Here’s part of a poem I’ve been wrestling with lately.

                       ... --I would untangle
my mother's mind if I could be let access to its
recesses, but those stay hidden like the life in hedge
and meadow, in the woody undergrowth,
unknowns twisted together, impenetrable.
...

How fortunate for me that my mother is not far away, is well-housed and safely cared-for, and has had a long, creative, fruitful life to celebrate this weekend. Nonetheless, the grief inheres. The hardest shift? I miss the person she has been all my life until recently. And yet: here she is. Herself, more impenetrable than ever. And loved.

~

Mom at about my current age–ca. 1998 or ’99.

Civic gratitude: CNAs

In this media moment of accusations and epithets, I would like to pause and acknowledge some hardworking citizens of the USA.

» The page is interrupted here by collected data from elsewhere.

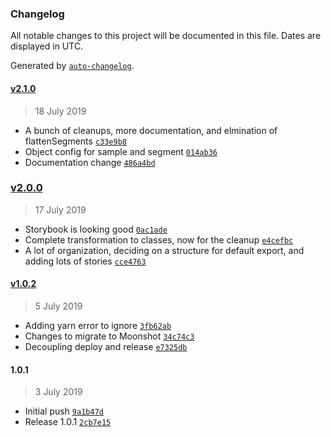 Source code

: ### Changelog

All notable changes to this project will be documented in this file. Dates are displayed in UTC.

Generated by [`auto-changelog`](https://github.com/CookPete/auto-changelog).

#### [v2.1.0](https://github.com/mnsht/gradient-path/compare/v2.0.0...v2.1.0)

> 18 July 2019

- A bunch of cleanups, more documentation, and elmination of flattenSegments [`c33e9b8`](https://github.com/mnsht/gradient-path/commit/c33e9b8a302cc4ad88e2f2947c2cd69421866e9f)
- Object config for sample and segment [`014ab36`](https://github.com/mnsht/gradient-path/commit/014ab365366a23b9f830f2548b7a3ce68fd04406)
- Documentation change [`486a4bd`](https://github.com/mnsht/gradient-path/commit/486a4bdb9039a6f4c30fa2eff1d0c964641b6b7c)

### [v2.0.0](https://github.com/mnsht/gradient-path/compare/v1.0.2...v2.0.0)

> 17 July 2019

- Storybook is looking good [`0ac1ade`](https://github.com/mnsht/gradient-path/commit/0ac1ade500a761a8b396001068535dc9b3dfd3ce)
- Complete transformation to classes, now for the cleanup [`e4cefbc`](https://github.com/mnsht/gradient-path/commit/e4cefbc9eca65005cc55561022278d264ccfb475)
- A lot of organization, deciding on a structure for default export, and adding lots of stories [`cce4763`](https://github.com/mnsht/gradient-path/commit/cce47636707d4568dc02329b4cee915b858ba137)

#### [v1.0.2](https://github.com/mnsht/gradient-path/compare/1.0.1...v1.0.2)

> 5 July 2019

- Adding yarn error to ignore [`3fb62ab`](https://github.com/mnsht/gradient-path/commit/3fb62ab8426a443e1872d75ceeaa521ebb024006)
- Changes to migrate to Moonshot [`34c74c3`](https://github.com/mnsht/gradient-path/commit/34c74c3fd67a2d6a9edc7cd363bc462303b5ba93)
- Decoupling deploy and release [`e7325db`](https://github.com/mnsht/gradient-path/commit/e7325db69b274089632816db2078cd7403146667)

#### 1.0.1

> 3 July 2019

- Initial push [`9a1b47d`](https://github.com/mnsht/gradient-path/commit/9a1b47d9751cbc327efe481f91622def83992d0c)
- Release 1.0.1 [`2cb7e15`](https://github.com/mnsht/gradient-path/commit/2cb7e15cc0b7de116e66e19f62e6b18614e9784b)
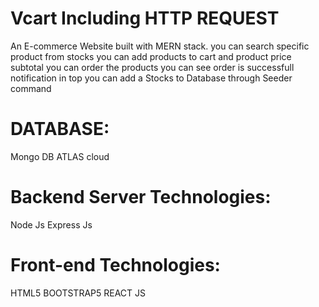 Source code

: # Vcart Including HTTP REQUEST
An E-commerce Website built with MERN stack.
you can search specific product from stocks
you can add products to cart and product price subtotal
you can order the products
you can see  order is successfull notification in top 
you can add a Stocks to Database through Seeder command

# DATABASE:
Mongo DB ATLAS cloud

# Backend Server Technologies:
Node Js
Express Js

# Front-end Technologies:
HTML5
BOOTSTRAP5
REACT JS







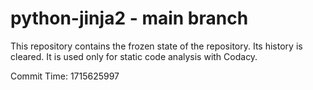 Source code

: # python-jinja2 - main branch

This repository contains the frozen state of the repository.
Its history is cleared. It is used only for static code
analysis with Codacy.

Commit Time: 1715625997
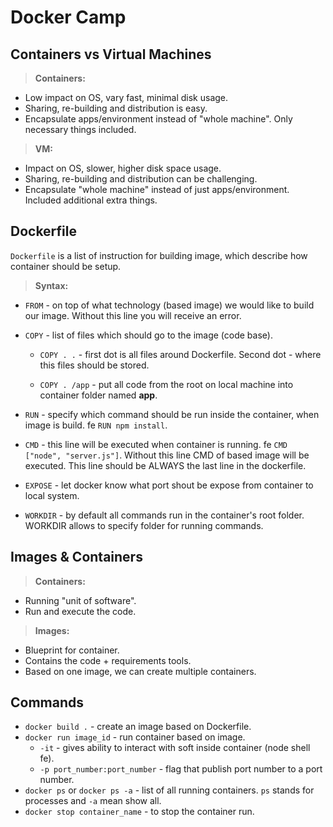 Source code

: # Docker Camp

## Containers vs Virtual Machines
>**Containers:**
- Low impact on OS, vary fast, minimal disk usage.
- Sharing, re-building and distribution is easy.
- Encapsulate apps/environment instead of "whole machine". Only necessary things included.

>**VM:**
- Impact on OS, slower, higher disk space usage.
- Sharing, re-building and distribution can be challenging.
- Encapsulate "whole machine" instead of just apps/environment. Included additional extra things.

## Dockerfile
`Dockerfile` is a list of instruction for building image, which describe how container should be setup.

>**Syntax:**
- `FROM` - on top of what technology (based image) we would like to build our image. Without this line you will receive an error.

- `COPY` - list of files which should go to the image (code base).
  - `COPY . .` - first dot is all files around Dockerfile. Second dot - where this files should be stored.

  - `COPY . /app` - put all code from the root on local machine into container folder named __app__.
- `RUN` - specify which command should be run inside the container, when image is build. fe `RUN npm install`.
- `CMD` - this line will be executed when container is running. fe `CMD ["node", "server.js"]`. Without this line CMD of based image will be executed. This line should be ALWAYS the last line in the dockerfile.
- `EXPOSE` - let docker know what port shout be expose from container to local system.
- `WORKDIR` - by default all commands run in the container's root folder. WORKDIR allows to specify folder for running commands.

## Images & Containers
>**Containers:**
- Running "unit of software".
- Run and execute the code.

>**Images:**
- Blueprint for container.
- Contains the code + requirements tools.
- Based on one image, we can create multiple containers.

## Commands
- `docker build .` - create an image based on Dockerfile.
- `docker run image_id` - run container based on image.
  - `-it` - gives ability to interact with soft inside container (node shell fe).
  - `-p port_number:port_number` - flag that publish port number to a port number.
- `docker ps` or `docker ps -a` - list of all running containers. `ps` stands for processes and `-a` mean show all.
- `docker stop container_name` - to stop the container run.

Caring for the extreme elderly is hard, and I use this blog post to praise Certified Nursing Assistants and home health aides–a largely female workforce that, despite being underpaid and overworked (therefore, on occasion, justifiably terse or grumpy) provides crucial assistance and genuine caring for human beings who can no longer manage full  independence.

The nursing career has become a medical and social science that has sometimes more to do with observations, measurements, communications with physicians, and data entry than with assisting patients through touch, eye contact, and conversation. I have no criticism about the need for scholarship among today’s nursing force; in fact, my job permits me to work with many aspiring nurses as they pursue their studies, and I feel confident in these young people’s abilities. I just want to take a minute to thank CNAs, who do the majority of hands-on, personal helping of patients and at-home clients, especially in highly-populated regions with huge hospital networks.

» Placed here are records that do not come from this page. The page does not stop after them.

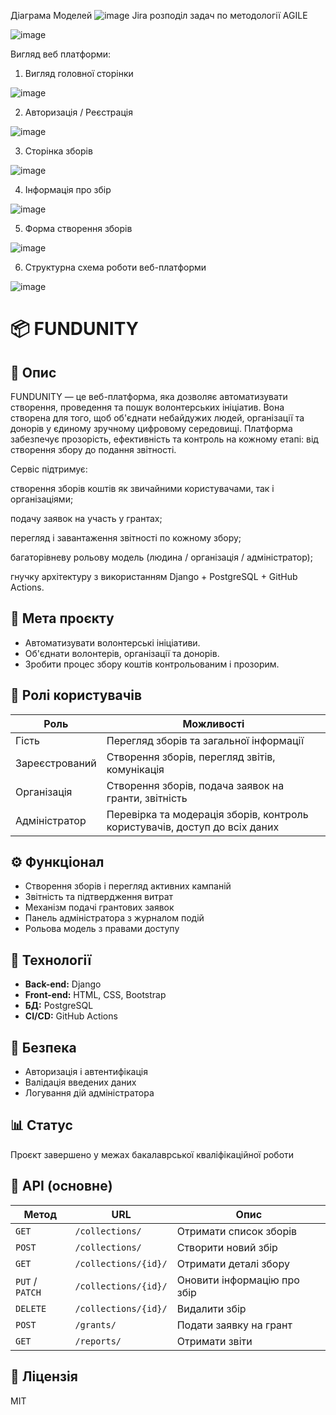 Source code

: Діаграма Моделей 
![image](https://github.com/user-attachments/assets/8fc88327-9b66-40db-9219-29e898b2ec86)
Jira розподіл задач по методології AGILE 

![image](https://github.com/user-attachments/assets/58caf7ea-696e-48c9-a378-a0281f9485e6)


Вигляд веб платформи:
1) Вигляд головної сторінки
   
![image](https://github.com/user-attachments/assets/c6acf01d-d7dd-4f17-8411-c71bebfd43af)

2) Авторизація / Реєстрація 

![image](https://github.com/user-attachments/assets/9bb356f7-c9d8-4327-b2cd-646462ef9eee)

3) Сторінка зборів

![image](https://github.com/user-attachments/assets/8d816373-64ca-41e2-b8af-452668d162c7)

4) Інформація про збір

![image](https://github.com/user-attachments/assets/e4845807-8772-4b2b-ab41-d7b6817093b6)

5) Форма створення зборів 

![image](https://github.com/user-attachments/assets/18092c8c-fdcb-4b88-b4c1-ac76aef212a7)

6) Структурна схема роботи веб-платформи

![image](https://github.com/user-attachments/assets/c9473611-2627-4fa4-b382-f51654c2c7fd)


# 📦 FUNDUNITY

## 🧾 Опис
FUNDUNITY — це веб-платформа, яка дозволяє автоматизувати створення, проведення та пошук волонтерських ініціатив. Вона створена для того, щоб об'єднати небайдужих людей, організації та донорів у єдиному зручному цифровому середовищі. Платформа забезпечує прозорість, ефективність та контроль на кожному етапі: від створення збору до подання звітності.

Сервіс підтримує:

створення зборів коштів як звичайними користувачами, так і організаціями;

подачу заявок на участь у грантах;

перегляд і завантаження звітності по кожному збору;

багаторівневу рольову модель (людина / організація / адміністратор);

гнучку архітектуру з використанням Django + PostgreSQL + GitHub Actions.

## 🎯 Мета проєкту
- Автоматизувати волонтерські ініціативи.
- Об'єднати волонтерів, організації та донорів.
- Зробити процес збору коштів контрольованим і прозорим.

## 👥 Ролі користувачів
| Роль                  | Можливості                                                                 |
|-----------------------|-----------------------------------------------------------------------------|
| Гість                 | Перегляд зборів та загальної інформації                                    |
| Зареєстрований        | Створення зборів, перегляд звітів, комунікація                              |
| Організація           | Створення зборів, подача заявок на гранти, звітність                        |
| Адміністратор         | Перевірка та модерація зборів, контроль користувачів, доступ до всіх даних |

## ⚙️ Функціонал
- Створення зборів і перегляд активних кампаній
- Звітність та підтвердження витрат
- Механізм подачі грантових заявок
- Панель адміністратора з журналом подій
- Рольова модель з правами доступу

## 🧪 Технології
- **Back-end:** Django
- **Front-end:** HTML, CSS, Bootstrap
- **БД:** PostgreSQL
- **CI/CD:** GitHub Actions

## 🔐 Безпека
- Авторизація і автентифікація
- Валідація введених даних
- Логування дій адміністратора

## 📊 Статус
Проєкт завершено у межах бакалаврської кваліфікаційної роботи

## 📁 API (основне)
| Метод             | URL                         | Опис                                |
|------------------|------------------------------|--------------------------------------|
| `GET`            | `/collections/`              | Отримати список зборів              |
| `POST`           | `/collections/`              | Створити новий збір                 |
| `GET`            | `/collections/{id}/`         | Отримати деталі збору               |
| `PUT` / `PATCH`  | `/collections/{id}/`         | Оновити інформацію про збір         |
| `DELETE`         | `/collections/{id}/`         | Видалити збір                       |
| `POST`           | `/grants/`                    | Подати заявку на грант              |
| `GET`            | `/reports/`                  | Отримати звіти                      |

## 📄 Ліцензія
MIT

Many CNAs are from lower-income backgrounds. Or they are recent immigrants. They willingly take on shift work and plenty of manual labor as they provide help for those who need it. They bathe patients, assist with bedpans, clean up when there is no bedpan, turn patients, monitor patients’ comfort levels, rub down fragile skin or sore muscles, all while managing to respect each person they care for as an individual human being. Even when they are ignored or treated like servants, when people (stressed, ill, or deeply anxious people) basically ignore them, don’t learn their names, resent their accents, these workers do their difficult jobs. And they smile at people.

Sometimes that smile is so needed–by a patient or a member of the patient’s family.

Bless you, folks. You are doing the kind of work every compassionate and ethical society needs in some way or another.